The EU Commission unveiled a package Wednesday to ease red tape for business by streamlining sustainability reporting and due diligence requirements across the European Union.

It is promising simpler regulations, more practical reporting requirements, and improved due diligence procedures for European businesses says the EU executive. This, it says, will simplify EU rules, boost competitiveness, a well as unlocking additional investment capacity as a first step in far-reaching simplification efforts across all sectors of legislation.
“We are defining a path towards a more growth-friendly, more usable and proportionate EU sustainable finance rules,” said Financial Services Commissioner Maria Luís Albuquerque: “By facilitating a more conducive business environment, we can drive growth and EU’s competitiveness, attract investments, and continue to deliver on our Green Deal objectives.”
The Commission’s target is to deliver an unprecedented simplification effort, by achieving at least 25% reduction in administrative burdens, and at least 35% for SMEs until the end of this mandate.
These first ‘Omnibus’ packages, bringing together proposals in a number of related legislative fields, cover a far-reaching simplification in the fields of sustainable finance reporting, sustainability due diligence, EU Taxonomy, carbon border adjustment mechanism, and European investment programmes.

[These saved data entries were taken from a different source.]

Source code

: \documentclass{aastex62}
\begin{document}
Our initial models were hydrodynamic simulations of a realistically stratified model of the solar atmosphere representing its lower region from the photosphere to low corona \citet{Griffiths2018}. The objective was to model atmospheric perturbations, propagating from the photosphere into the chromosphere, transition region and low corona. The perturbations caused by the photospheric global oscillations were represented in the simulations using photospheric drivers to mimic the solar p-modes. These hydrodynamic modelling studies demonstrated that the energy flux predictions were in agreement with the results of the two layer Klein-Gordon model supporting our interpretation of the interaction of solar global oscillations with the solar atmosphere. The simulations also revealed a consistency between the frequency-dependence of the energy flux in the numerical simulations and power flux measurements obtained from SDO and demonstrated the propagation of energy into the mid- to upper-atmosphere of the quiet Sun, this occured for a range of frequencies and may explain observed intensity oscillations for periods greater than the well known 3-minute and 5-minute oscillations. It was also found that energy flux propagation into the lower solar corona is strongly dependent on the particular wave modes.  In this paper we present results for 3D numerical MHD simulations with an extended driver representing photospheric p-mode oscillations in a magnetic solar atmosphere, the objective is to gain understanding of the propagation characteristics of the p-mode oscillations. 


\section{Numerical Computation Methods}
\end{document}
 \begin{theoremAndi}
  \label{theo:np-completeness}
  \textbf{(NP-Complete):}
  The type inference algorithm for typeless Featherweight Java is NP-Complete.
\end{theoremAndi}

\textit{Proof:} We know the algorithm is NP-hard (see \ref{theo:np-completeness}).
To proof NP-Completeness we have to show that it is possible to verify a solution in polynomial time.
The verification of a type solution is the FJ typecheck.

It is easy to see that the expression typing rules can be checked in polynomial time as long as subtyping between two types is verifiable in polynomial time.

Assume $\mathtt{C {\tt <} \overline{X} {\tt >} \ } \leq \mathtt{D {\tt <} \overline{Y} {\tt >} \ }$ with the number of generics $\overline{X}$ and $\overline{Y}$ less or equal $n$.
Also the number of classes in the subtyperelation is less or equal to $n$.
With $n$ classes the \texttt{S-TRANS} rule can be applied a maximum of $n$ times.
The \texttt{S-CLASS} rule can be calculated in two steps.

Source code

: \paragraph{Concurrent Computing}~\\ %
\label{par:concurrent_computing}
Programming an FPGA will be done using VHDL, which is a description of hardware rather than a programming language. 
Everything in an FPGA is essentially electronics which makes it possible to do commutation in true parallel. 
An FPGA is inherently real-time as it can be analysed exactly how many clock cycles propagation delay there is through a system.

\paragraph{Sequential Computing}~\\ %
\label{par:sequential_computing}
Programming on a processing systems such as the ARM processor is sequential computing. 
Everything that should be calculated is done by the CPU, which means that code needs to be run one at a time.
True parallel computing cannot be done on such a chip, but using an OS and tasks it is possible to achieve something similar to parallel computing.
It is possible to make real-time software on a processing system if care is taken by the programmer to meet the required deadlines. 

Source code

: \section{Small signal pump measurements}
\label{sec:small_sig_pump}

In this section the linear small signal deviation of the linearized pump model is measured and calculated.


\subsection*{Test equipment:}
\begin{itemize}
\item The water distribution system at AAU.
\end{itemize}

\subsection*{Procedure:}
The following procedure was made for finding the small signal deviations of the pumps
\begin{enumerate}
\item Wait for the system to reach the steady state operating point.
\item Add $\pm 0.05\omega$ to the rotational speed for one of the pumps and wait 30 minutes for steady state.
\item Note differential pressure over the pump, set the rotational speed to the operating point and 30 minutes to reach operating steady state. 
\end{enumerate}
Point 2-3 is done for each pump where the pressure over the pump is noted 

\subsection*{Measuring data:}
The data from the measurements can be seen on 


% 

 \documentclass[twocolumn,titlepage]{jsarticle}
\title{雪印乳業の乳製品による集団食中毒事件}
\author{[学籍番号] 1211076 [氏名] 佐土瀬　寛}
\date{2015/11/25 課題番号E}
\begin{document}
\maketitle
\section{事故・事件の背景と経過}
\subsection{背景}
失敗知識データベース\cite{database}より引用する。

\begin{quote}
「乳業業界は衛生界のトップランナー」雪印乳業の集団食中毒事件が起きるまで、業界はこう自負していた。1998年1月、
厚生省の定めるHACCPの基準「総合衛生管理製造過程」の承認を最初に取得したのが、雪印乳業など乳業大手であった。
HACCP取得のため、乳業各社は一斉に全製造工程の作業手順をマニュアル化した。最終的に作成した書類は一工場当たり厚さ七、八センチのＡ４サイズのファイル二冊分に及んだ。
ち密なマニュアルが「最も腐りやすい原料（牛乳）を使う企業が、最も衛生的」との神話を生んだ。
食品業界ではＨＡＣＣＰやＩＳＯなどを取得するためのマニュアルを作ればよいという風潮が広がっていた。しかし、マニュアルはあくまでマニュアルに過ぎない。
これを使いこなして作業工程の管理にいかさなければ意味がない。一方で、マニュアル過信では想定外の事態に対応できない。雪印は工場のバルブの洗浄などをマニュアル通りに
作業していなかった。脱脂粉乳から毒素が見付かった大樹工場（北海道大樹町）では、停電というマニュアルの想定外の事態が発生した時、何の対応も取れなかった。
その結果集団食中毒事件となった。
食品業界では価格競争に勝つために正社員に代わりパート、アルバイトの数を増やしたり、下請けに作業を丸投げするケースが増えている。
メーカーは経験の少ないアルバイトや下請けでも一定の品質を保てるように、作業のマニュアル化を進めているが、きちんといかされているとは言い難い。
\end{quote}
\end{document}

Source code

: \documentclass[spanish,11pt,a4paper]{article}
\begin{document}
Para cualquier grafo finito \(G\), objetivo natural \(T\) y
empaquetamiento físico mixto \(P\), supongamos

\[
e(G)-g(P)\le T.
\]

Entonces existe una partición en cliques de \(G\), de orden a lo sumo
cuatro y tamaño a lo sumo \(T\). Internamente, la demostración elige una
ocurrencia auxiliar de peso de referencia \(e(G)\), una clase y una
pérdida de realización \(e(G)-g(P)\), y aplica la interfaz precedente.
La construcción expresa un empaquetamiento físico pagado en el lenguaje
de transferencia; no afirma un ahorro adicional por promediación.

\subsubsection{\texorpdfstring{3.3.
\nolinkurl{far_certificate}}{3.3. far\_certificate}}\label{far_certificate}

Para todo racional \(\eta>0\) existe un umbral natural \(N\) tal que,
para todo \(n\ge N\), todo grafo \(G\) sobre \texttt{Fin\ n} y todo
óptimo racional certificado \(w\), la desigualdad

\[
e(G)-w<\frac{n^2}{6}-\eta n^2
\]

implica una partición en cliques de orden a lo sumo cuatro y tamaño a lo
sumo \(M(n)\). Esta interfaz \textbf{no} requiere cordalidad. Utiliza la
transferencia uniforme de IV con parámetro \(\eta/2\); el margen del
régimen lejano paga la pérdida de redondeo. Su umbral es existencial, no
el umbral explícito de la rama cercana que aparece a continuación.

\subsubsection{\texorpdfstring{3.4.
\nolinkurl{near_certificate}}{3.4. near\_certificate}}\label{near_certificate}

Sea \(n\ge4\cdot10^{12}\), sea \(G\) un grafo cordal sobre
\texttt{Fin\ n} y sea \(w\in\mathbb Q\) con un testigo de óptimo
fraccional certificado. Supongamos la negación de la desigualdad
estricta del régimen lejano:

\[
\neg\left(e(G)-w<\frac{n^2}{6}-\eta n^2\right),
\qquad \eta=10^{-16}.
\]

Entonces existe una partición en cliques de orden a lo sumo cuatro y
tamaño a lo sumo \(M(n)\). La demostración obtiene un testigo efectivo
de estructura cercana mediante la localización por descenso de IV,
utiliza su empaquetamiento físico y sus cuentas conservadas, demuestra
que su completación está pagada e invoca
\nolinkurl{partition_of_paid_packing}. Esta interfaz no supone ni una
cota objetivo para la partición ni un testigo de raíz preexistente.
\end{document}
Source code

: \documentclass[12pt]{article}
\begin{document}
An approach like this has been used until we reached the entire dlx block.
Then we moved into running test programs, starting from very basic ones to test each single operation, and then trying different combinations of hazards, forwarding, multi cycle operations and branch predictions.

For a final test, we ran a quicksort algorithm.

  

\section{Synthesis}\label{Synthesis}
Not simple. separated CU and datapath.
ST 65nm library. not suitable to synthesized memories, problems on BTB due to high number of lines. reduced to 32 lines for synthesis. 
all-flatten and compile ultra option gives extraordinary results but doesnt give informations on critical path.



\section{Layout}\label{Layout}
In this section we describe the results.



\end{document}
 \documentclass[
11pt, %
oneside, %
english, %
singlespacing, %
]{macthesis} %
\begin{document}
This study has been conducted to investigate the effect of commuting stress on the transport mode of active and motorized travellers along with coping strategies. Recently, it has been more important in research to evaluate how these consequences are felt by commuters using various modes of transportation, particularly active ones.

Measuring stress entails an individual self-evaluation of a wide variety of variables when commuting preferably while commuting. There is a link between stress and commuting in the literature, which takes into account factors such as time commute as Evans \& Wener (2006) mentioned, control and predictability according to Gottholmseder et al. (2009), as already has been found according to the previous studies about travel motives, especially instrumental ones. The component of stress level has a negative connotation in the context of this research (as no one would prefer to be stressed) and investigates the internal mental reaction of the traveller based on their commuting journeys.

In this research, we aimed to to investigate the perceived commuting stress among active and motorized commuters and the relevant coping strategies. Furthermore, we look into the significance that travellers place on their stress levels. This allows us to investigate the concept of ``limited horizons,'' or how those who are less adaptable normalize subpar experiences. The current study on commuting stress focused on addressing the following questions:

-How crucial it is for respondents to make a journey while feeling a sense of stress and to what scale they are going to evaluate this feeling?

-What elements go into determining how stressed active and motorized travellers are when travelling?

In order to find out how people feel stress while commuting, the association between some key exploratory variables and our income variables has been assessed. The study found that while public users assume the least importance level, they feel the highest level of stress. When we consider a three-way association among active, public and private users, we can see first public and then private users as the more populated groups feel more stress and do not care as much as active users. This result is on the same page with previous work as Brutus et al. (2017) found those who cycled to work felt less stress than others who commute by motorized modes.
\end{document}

The proposals will reduce complexity of EU requirements for all businesses, notably SMEs and small mid-caps, focus our regulatory framework on the largest companies which are likely to have a bigger impact on the climate and the environment, while still enabling companies to access sustainable finance for their clean transition.
If adopted and implemented as set out today, the Commission estrimates the proposals to bring total savings in annual administrative costs of around €6.3 billion and to mobilise additional public and private investment capacity of €50 billion to support policy priorities.
The proposal is being seen by small business groups as offering breathing space for businesses in a difficult trading environment.
Environmental group WWF however says the package represents a policy shift away from the EU’s green commitments. “Under the guise of ‘simplification’, the Commission put forward a proposal that will hinder economic and business success. Those who claim to advocate for long-term prosperity cannot, in good conscience, support an approach that strips the EU’s sustainable finance framework of its ambition, thereby taking Europe off its agreed course to become a competitive green economy,” said said Mariana Ferreira, Sustainable Finance Policy Officer at WWF European Policy Office.
Detailed breakdown of key simplifications and their impact – Commission Q&A
Full Commission proposals (Omnibus 1 | Omnibus 2)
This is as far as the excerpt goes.